* _YOUR ASSIGNMENT_: Write out the records word for word.

Start of INPUT DATA

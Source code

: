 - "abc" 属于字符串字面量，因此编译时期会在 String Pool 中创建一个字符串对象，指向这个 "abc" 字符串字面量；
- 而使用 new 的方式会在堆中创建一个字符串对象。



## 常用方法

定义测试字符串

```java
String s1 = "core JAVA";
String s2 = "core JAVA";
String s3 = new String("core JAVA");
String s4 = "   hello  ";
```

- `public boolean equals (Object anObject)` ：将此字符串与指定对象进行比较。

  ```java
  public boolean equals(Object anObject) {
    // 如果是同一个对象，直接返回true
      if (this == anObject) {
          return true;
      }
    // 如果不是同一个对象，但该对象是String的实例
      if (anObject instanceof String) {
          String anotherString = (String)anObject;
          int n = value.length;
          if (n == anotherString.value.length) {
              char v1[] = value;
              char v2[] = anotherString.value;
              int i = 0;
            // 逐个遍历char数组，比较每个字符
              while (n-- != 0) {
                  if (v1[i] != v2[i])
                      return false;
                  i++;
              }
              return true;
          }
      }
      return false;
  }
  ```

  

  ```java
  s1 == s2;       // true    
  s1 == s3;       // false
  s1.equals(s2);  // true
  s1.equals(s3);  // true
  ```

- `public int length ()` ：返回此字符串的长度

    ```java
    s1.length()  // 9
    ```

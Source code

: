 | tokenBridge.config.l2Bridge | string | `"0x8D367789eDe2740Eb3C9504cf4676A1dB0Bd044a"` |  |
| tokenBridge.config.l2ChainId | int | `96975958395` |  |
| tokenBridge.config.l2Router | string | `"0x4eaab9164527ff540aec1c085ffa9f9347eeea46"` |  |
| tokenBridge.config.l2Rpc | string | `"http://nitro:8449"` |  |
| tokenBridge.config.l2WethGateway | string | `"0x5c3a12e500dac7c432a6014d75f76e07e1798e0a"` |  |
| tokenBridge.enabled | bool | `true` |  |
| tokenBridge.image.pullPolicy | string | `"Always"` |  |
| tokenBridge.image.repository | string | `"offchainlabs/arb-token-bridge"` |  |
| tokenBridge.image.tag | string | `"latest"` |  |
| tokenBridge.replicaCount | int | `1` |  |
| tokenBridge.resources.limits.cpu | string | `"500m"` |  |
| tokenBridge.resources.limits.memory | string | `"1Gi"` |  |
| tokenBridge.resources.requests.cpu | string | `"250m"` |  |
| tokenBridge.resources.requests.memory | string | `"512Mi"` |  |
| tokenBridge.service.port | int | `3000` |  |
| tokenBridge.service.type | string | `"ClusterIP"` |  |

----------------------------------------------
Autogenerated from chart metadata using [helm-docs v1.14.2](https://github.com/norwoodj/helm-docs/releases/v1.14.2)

End of INPUT DATA

* _WRITTEN RESPONSE_:
Source code

: - "abc" 属于字符串字面量，因此编译时期会在 String Pool 中创建一个字符串对象，指向这个 "abc" 字符串字面量；
- 而使用 new 的方式会在堆中创建一个字符串对象。



## 常用方法

定义测试字符串

```java
String s1 = "core JAVA";
String s2 = "core JAVA";
String s3 = new String("core JAVA");
String s4 = "   hello  ";
```

- `public boolean equals (Object anObject)` ：将此字符串与指定对象进行比较。

  ```java
  public boolean equals(Object anObject) {
    // 如果是同一个对象，直接返回true
      if (this == anObject) {
          return true;
      }
    // 如果不是同一个对象，但该对象是String的实例
      if (anObject instanceof String) {
          String anotherString = (String)anObject;
          int n = value.length;
          if (n == anotherString.value.length) {
              char v1[] = value;
              char v2[] = anotherString.value;
              int i = 0;
            // 逐个遍历char数组，比较每个字符
              while (n-- != 0) {
                  if (v1[i] != v2[i])
                      return false;
                  i++;
              }
              return true;
          }
      }
      return false;
  }
  ```

  

  ```java
  s1 == s2;       // true    
  s1 == s3;       // false
  s1.equals(s2);  // true
  s1.equals(s3);  // true
  ```

- `public int length ()` ：返回此字符串的长度

    ```java
    s1.length()  // 9
    ```

Source code

: | tokenBridge.config.l2Bridge | string | `"0x8D367789eDe2740Eb3C9504cf4676A1dB0Bd044a"` |  |
| tokenBridge.config.l2ChainId | int | `96975958395` |  |
| tokenBridge.config.l2Router | string | `"0x4eaab9164527ff540aec1c085ffa9f9347eeea46"` |  |
| tokenBridge.config.l2Rpc | string | `"http://nitro:8449"` |  |
| tokenBridge.config.l2WethGateway | string | `"0x5c3a12e500dac7c432a6014d75f76e07e1798e0a"` |  |
| tokenBridge.enabled | bool | `true` |  |
| tokenBridge.image.pullPolicy | string | `"Always"` |  |
| tokenBridge.image.repository | string | `"offchainlabs/arb-token-bridge"` |  |
| tokenBridge.image.tag | string | `"latest"` |  |
| tokenBridge.replicaCount | int | `1` |  |
| tokenBridge.resources.limits.cpu | string | `"500m"` |  |
| tokenBridge.resources.limits.memory | string | `"1Gi"` |  |
| tokenBridge.resources.requests.cpu | string | `"250m"` |  |
| tokenBridge.resources.requests.memory | string | `"512Mi"` |  |
| tokenBridge.service.port | int | `3000` |  |
| tokenBridge.service.type | string | `"ClusterIP"` |  |

----------------------------------------------
Autogenerated from chart metadata using [helm-docs v1.14.2](https://github.com/norwoodj/helm-docs/releases/v1.14.2)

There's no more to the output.